> _EXERCISE PROMPT_
Provide a character-exact reproduction of the lines from the line with "1. Modify the" to the end of the entries.

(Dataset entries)
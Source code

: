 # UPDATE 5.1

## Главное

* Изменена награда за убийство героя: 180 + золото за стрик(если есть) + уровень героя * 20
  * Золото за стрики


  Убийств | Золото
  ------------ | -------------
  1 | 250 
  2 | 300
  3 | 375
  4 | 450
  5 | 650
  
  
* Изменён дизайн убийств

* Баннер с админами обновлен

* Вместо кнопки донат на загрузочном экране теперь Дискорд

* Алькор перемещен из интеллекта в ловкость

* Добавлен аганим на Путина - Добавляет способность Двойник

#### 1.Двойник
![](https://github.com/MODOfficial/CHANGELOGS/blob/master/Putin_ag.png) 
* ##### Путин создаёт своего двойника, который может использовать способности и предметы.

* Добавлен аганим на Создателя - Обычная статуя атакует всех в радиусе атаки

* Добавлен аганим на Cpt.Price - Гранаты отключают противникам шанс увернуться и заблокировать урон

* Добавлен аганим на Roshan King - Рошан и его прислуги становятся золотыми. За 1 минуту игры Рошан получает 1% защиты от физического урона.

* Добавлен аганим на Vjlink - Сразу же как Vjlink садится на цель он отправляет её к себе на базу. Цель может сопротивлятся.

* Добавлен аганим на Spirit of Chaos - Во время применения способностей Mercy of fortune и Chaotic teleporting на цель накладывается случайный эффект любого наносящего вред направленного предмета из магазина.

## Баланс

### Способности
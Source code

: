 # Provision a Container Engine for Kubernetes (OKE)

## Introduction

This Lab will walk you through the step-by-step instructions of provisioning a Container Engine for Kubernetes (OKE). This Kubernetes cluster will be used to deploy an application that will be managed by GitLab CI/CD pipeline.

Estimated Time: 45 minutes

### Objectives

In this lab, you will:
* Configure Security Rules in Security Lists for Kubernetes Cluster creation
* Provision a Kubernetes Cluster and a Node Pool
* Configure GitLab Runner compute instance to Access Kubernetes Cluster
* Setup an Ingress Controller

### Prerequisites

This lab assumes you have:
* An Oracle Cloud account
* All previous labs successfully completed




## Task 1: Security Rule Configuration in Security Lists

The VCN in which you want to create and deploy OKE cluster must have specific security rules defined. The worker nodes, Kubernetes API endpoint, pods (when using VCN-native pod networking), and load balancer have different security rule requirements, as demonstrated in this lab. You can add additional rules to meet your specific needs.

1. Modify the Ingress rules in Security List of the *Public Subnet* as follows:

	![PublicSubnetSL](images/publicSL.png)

> _FINAL ANSWER_
1. Modify the Ingress rules in Security List of the *Public Subnet* as follows:

	![PublicSubnetSL](images/publicSL.png)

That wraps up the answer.